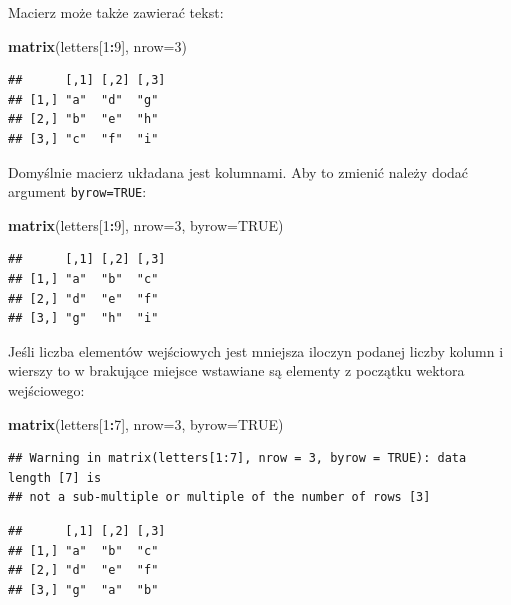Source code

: \documentclass[]{book}
\newenvironment{Shaded}{\begin{snugshade}}{\end{snugshade}}
\newcommand{\KeywordTok}[1]{\textcolor[rgb]{0.13,0.29,0.53}{\textbf{#1}}}
\newcommand{\DataTypeTok}[1]{\textcolor[rgb]{0.13,0.29,0.53}{#1}}
\newcommand{\DecValTok}[1]{\textcolor[rgb]{0.00,0.00,0.81}{#1}}
\newcommand{\OtherTok}[1]{\textcolor[rgb]{0.56,0.35,0.01}{#1}}
\newcommand{\OperatorTok}[1]{\textcolor[rgb]{0.81,0.36,0.00}{\textbf{#1}}}
\newcommand{\NormalTok}[1]{#1}
\begin{document}
Macierz może także zawierać tekst:

\begin{Shaded}
\begin{Highlighting}[]
\KeywordTok{matrix}\NormalTok{(letters[}\DecValTok{1}\OperatorTok{:}\DecValTok{9}\NormalTok{], }\DataTypeTok{nrow=}\DecValTok{3}\NormalTok{)}
\end{Highlighting}
\end{Shaded}

\begin{verbatim}
##      [,1] [,2] [,3]
## [1,] "a"  "d"  "g" 
## [2,] "b"  "e"  "h" 
## [3,] "c"  "f"  "i"
\end{verbatim}

Domyślnie macierz układana jest kolumnami. Aby to zmienić należy dodać
argument \texttt{byrow=TRUE}:

\begin{Shaded}
\begin{Highlighting}[]
\KeywordTok{matrix}\NormalTok{(letters[}\DecValTok{1}\OperatorTok{:}\DecValTok{9}\NormalTok{], }\DataTypeTok{nrow=}\DecValTok{3}\NormalTok{, }\DataTypeTok{byrow=}\OtherTok{TRUE}\NormalTok{)}
\end{Highlighting}
\end{Shaded}

\begin{verbatim}
##      [,1] [,2] [,3]
## [1,] "a"  "b"  "c" 
## [2,] "d"  "e"  "f" 
## [3,] "g"  "h"  "i"
\end{verbatim}

Jeśli liczba elementów wejściowych jest mniejsza iloczyn podanej liczby
kolumn i wierszy to w brakujące miejsce wstawiane są elementy z początku
wektora wejściowego:

\begin{Shaded}
\begin{Highlighting}[]
\KeywordTok{matrix}\NormalTok{(letters[}\DecValTok{1}\OperatorTok{:}\DecValTok{7}\NormalTok{], }\DataTypeTok{nrow=}\DecValTok{3}\NormalTok{, }\DataTypeTok{byrow=}\OtherTok{TRUE}\NormalTok{)}
\end{Highlighting}
\end{Shaded}

\begin{verbatim}
## Warning in matrix(letters[1:7], nrow = 3, byrow = TRUE): data length [7] is
## not a sub-multiple or multiple of the number of rows [3]
\end{verbatim}

\begin{verbatim}
##      [,1] [,2] [,3]
## [1,] "a"  "b"  "c" 
## [2,] "d"  "e"  "f" 
## [3,] "g"  "a"  "b"
\end{verbatim}
\end{document}
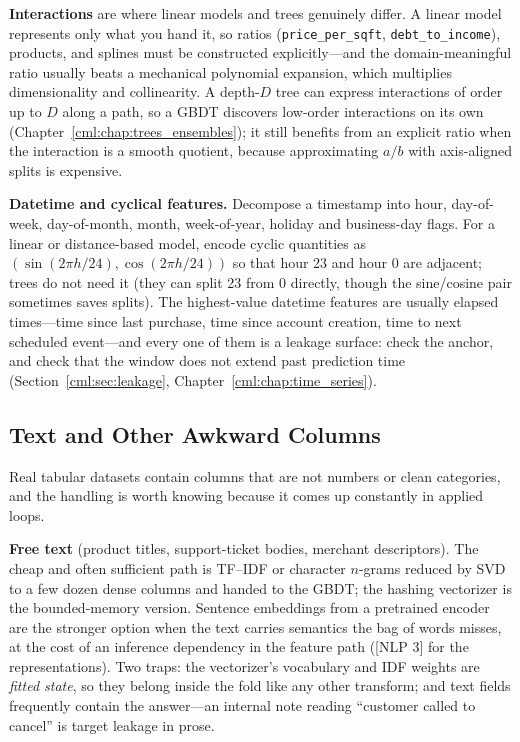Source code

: \textbf{Interactions} are where linear models and trees genuinely differ. A linear model represents only what you hand it, so ratios (\texttt{price\_per\_sqft}, \texttt{debt\_to\_income}), products, and splines must be constructed explicitly---and the domain-meaningful ratio usually beats a mechanical polynomial expansion, which multiplies dimensionality and collinearity. A depth-$D$ tree can express interactions of order up to $D$ along a path, so a GBDT discovers low-order interactions on its own (Chapter~\ref{cml:chap:trees_ensembles}); it still benefits from an explicit ratio when the interaction is a smooth quotient, because approximating $a/b$ with axis-aligned splits is expensive.

\textbf{Datetime and cyclical features.} Decompose a timestamp into hour, day-of-week, day-of-month, month, week-of-year, holiday and business-day flags. For a linear or distance-based model, encode cyclic quantities as $(\sin(2\pi h/24), \cos(2\pi h/24))$ so that hour 23 and hour 0 are adjacent; trees do not need it (they can split 23 from 0 directly, though the sine/cosine pair sometimes saves splits). The highest-value datetime features are usually elapsed times---time since last purchase, time since account creation, time to next scheduled event---and every one of them is a leakage surface: check the anchor, and check that the window does not extend past prediction time (Section~\ref{cml:sec:leakage}, Chapter~\ref{cml:chap:time_series}).

\subsection{Text and Other Awkward Columns}

Real tabular datasets contain columns that are not numbers or clean categories, and the handling is worth knowing because it comes up constantly in applied loops.

\textbf{Free text} (product titles, support-ticket bodies, merchant descriptors). The cheap and often sufficient path is TF--IDF or character $n$-grams reduced by SVD to a few dozen dense columns and handed to the GBDT; the hashing vectorizer is the bounded-memory version. Sentence embeddings from a pretrained encoder are the stronger option when the text carries semantics the bag of words misses, at the cost of an inference dependency in the feature path ([NLP 3] for the representations). Two traps: the vectorizer's vocabulary and IDF weights are \emph{fitted state}, so they belong inside the fold like any other transform; and text fields frequently contain the answer---an internal note reading ``customer called to cancel'' is target leakage in prose.

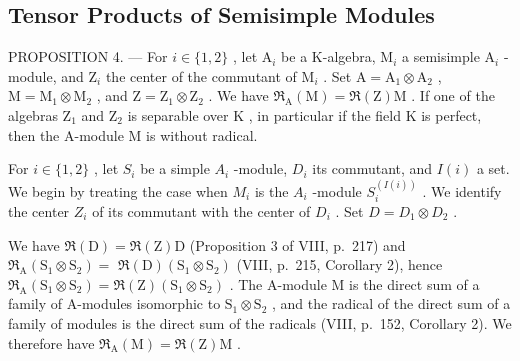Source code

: \subsection{Tensor Products of Semisimple Modules}

PROPOSITION 4. --- For \(i \in \{1,2\}\) , let \(\mathrm{A}_i\) be a K-algebra, \(\mathrm{M}_i\) a semisimple \(\mathrm{A}_i\) -module, and \(\mathrm{Z}_i\) the center of the commutant of \(\mathrm{M}_i\) . Set \(\mathrm{A} = \mathrm{A}_1 \otimes \mathrm{A}_2\) , \(\mathrm{M} = \mathrm{M}_1 \otimes \mathrm{M}_2\) , and \(\mathrm{Z} = \mathrm{Z}_1 \otimes \mathrm{Z}_2\) . We have \(\Re_{\mathrm{A}}(\mathrm{M}) = \Re(\mathrm{Z})\mathrm{M}\) . If one of the algebras \(\mathrm{Z}_1\) and \(\mathrm{Z}_2\) is separable over \(\mathrm{K}\) , in particular if the field \(\mathrm{K}\) is perfect, then the A-module \(\mathrm{M}\) is without radical.

For \(i \in \{1,2\}\) , let \(S_i\) be a simple \(A_i\) -module, \(D_i\) its commutant, and \(I(i)\) a set. We begin by treating the case when \(M_i\) is the \(A_i\) -module \(S_i^{(I(i))}\) . We identify the center \(Z_i\) of its commutant with the center of \(D_i\) . Set \(D = D_1 \otimes D_2\) .

We have \(\Re (\mathrm{D}) = \Re (\mathrm{Z})\mathrm{D}\) (Proposition 3 of VIII, p.~217) and \(\Re_{\mathrm{A}}(\mathrm{S}_1\otimes \mathrm{S}_2) =\) \(\Re (\mathrm{D})(\mathrm{S}_1\otimes \mathrm{S}_2)\) (VIII, p.~215, Corollary 2), hence \(\Re_{\mathrm{A}}(\mathrm{S}_1\otimes \mathrm{S}_2) = \Re (\mathrm{Z})(\mathrm{S}_1\otimes \mathrm{S}_2)\) . The A-module M is the direct sum of a family of A-modules isomorphic to \(\mathrm{S}_1\otimes \mathrm{S}_2\) , and the radical of the direct sum of a family of modules is the direct sum of the radicals (VIII, p.~152, Corollary 2). We therefore have \(\Re_{\mathrm{A}}(\mathrm{M}) = \Re (\mathrm{Z})\mathrm{M}\) .

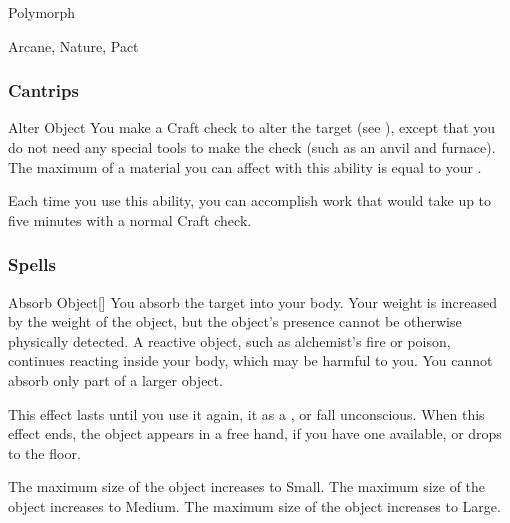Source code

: \newpage
\begin{spellsection}{Polymorph}

\begin{spellheader}
\end{spellheader}


 Arcane, Nature, Pact

\subsubsection{Cantrips}


\begin{freeability}{Alter Object}
You make a Craft check to alter the target (see ), except that you do not need any special tools to make the check (such as an anvil and furnace).
The maximum  of a material you can affect with this ability is equal to your .

Each time you use this ability, you can accomplish work that would take up to five minutes with a normal Craft check.
\end{freeability}

\end{spellsection}


\subsubsection{Spells}


\lowercase{\hypertarget{spell:Absorb Object}{}}\label{spell:Absorb Object}
\begin{freeability}[Rank 1]{\hypertarget{spell:Absorb Object}{Absorb Object}}[]
You absorb the target into your body.
Your weight is increased by the weight of the object, but the object's presence cannot be otherwise physically detected.
A reactive object, such as alchemist's fire or poison, continues reacting inside your body, which may be harmful to you.
You cannot absorb only part of a larger object.

This effect lasts until you use it again,  it as a , or fall unconscious.
When this effect ends, the object appears in a free hand, if you have one available, or drops to the floor.

\rankline
{} The maximum size of the object increases to Small.
 The maximum size of the object increases to Medium.
 The maximum size of the object increases to Large.
\end{freeability}
\vspace{0.25em}



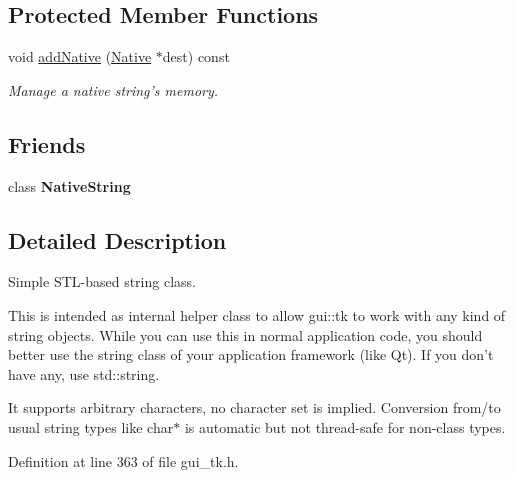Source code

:\subsection*{Protected Member Functions}
\begin{DoxyCompactItemize}
\item 
\hypertarget{classGUI_1_1String_aee056eca155c99dcda0c4f65899e7b1f}{void \hyperlink{classGUI_1_1String_aee056eca155c99dcda0c4f65899e7b1f}{add\-Native} (\hyperlink{classGUI_1_1String_1_1Native}{Native} $\ast$dest) const }\label{classGUI_1_1String_aee056eca155c99dcda0c4f65899e7b1f}

\begin{DoxyCompactList}\small\item\em Manage a native string's memory. \end{DoxyCompactList}\end{DoxyCompactItemize}
\subsection*{Friends}
\begin{DoxyCompactItemize}
\item 
\hypertarget{classGUI_1_1String_adf0ad3438dafc3424870951a9f75f05e}{class {\bfseries Native\-String}}\label{classGUI_1_1String_adf0ad3438dafc3424870951a9f75f05e}

\end{DoxyCompactItemize}


\subsection{Detailed Description}
Simple S\-T\-L-\/based string class. 

This is intended as internal helper class to allow gui\-::tk to work with any kind of string objects. While you can use this in normal application code, you should better use the string class of your application framework (like Qt). If you don't have any, use std\-::string.

It supports arbitrary characters, no character set is implied. Conversion from/to usual string types like {\ttfamily char$\ast$} is automatic but not thread-\/safe for non-\/class types. 

Definition at line 363 of file gui\-\_\-tk.\-h.



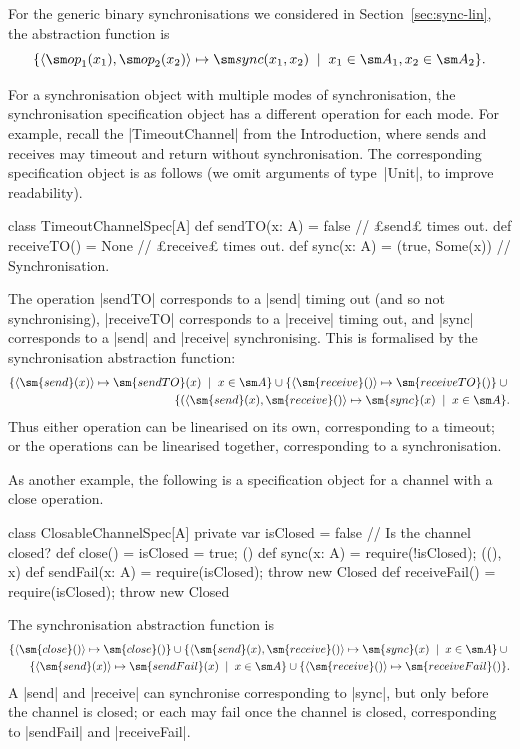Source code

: For the generic binary synchronisations we considered in
Section~\ref{sec:sync-lin}, the abstraction function is
\[
\set{ \seq{\op_1(x_1), \op_2(x_2)} \mapsto \sync(x_1,x_2) \midd 
  x_1 \in \sm A_1, x_2 \in \sm A_2 }.
\]

For a synchronisation object with multiple modes of synchronisation, the
synchronisation specification object has a different operation for each mode.
For example, recall the |TimeoutChannel| from the Introduction, where sends
and receives may timeout and return without synchronisation.  The
corresponding specification object is as follows (we omit arguments of
type~|Unit|, to improve readability).
%
\begin{scala}
class TimeoutChannelSpec[A]{
  def sendTO(x: A) = false       // £send£ times out.
  def receiveTO() = None  // £receive£ times out.
  def sync(x: A) = (true, Some(x))  // Synchronisation.
}
\end{scala}
%
The operation |sendTO| corresponds to a |send| timing out (and so not
synchronising), |receiveTO| corresponds to a |receive| timing out, and
|sync| corresponds to a |send| and |receive| synchronising.  This is
formalised by the synchronisation abstraction function:
\[
\begin{align}
\set{ \seq{ \sm{send}(x) } \mapsto \sm{sendTO}(x)  \midd x \in \sm A } \union{} 
\set{ \seq{ \sm{receive}() } \mapsto \sm{receiveTO}()  } \union{}  \\
\set{ ( \seq{ \sm{send}(x), \sm{receive}() } \mapsto \sm{sync}(x) \midd
      x \in \sm A }.
\end{align}
\]
Thus either operation can be linearised on its own, corresponding to a
timeout; or the operations can be linearised together, corresponding to a
synchronisation. 

As another example, the following is a specification object for a channel with
a close operation.
%
\begin{scala}
class ClosableChannelSpec[A]{
  private var isClosed = false  // Is the channel closed? 
  def close() = { isClosed = true; () }
  def sync(x: A) = { require(!isClosed); ((), x) }
  def sendFail(x: A) = { require(isClosed); throw new Closed }
  def receiveFail() = { require(isClosed); throw new Closed }
}
\end{scala}
%
The synchronisation abstraction function is
\[
\begin{align}
\set{ \seq{\sm{close}()} \mapsto \sm{close}() }  \union 
\set{ \seq{ \sm{send}(x), \sm{receive}() } \mapsto \sm{sync}(x) \midd
      x \in \sm A } \union\null \\
\set{ \seq{ \sm{send}(x) } \mapsto \sm{sendFail}(x)  
  \midd x \in \sm A } \union{} 
\set{ \seq{ \sm{receive}() } \mapsto \sm{receiveFail}()  }.
\end{align}
\]
A |send| and |receive| can synchronise corresponding to |sync|, but only before
the channel is closed; or each may fail once the channel is closed,
corresponding to |sendFail| and |receiveFail|.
++++++++++++++++++++
## Exercise directions
Would you restate, exactly and with no pictures, the lines of the entries above from the one containing "kolumn i wierszy" through the one containing "splits is expensive."?

## Written answer
kolumn i wierszy to w brakujące miejsce wstawiane są elementy z początku
wektora wejściowego:

\begin{Shaded}
\begin{Highlighting}[]
\KeywordTok{matrix}\NormalTok{(letters[}\DecValTok{1}\OperatorTok{:}\DecValTok{7}\NormalTok{], }\DataTypeTok{nrow=}\DecValTok{3}\NormalTok{, }\DataTypeTok{byrow=}\OtherTok{TRUE}\NormalTok{)}
\end{Highlighting}
\end{Shaded}

\begin{verbatim}
## Warning in matrix(letters[1:7], nrow = 3, byrow = TRUE): data length [7] is
## not a sub-multiple or multiple of the number of rows [3]
\end{verbatim}

\begin{verbatim}
##      [,1] [,2] [,3]
## [1,] "a"  "b"  "c" 
## [2,] "d"  "e"  "f" 
## [3,] "g"  "a"  "b"
\end{verbatim}
\end{document}
Source code

: \textbf{Interactions} are where linear models and trees genuinely differ. A linear model represents only what you hand it, so ratios (\texttt{price\_per\_sqft}, \texttt{debt\_to\_income}), products, and splines must be constructed explicitly---and the domain-meaningful ratio usually beats a mechanical polynomial expansion, which multiplies dimensionality and collinearity. A depth-$D$ tree can express interactions of order up to $D$ along a path, so a GBDT discovers low-order interactions on its own (Chapter~\ref{cml:chap:trees_ensembles}); it still benefits from an explicit ratio when the interaction is a smooth quotient, because approximating $a/b$ with axis-aligned splits is expensive.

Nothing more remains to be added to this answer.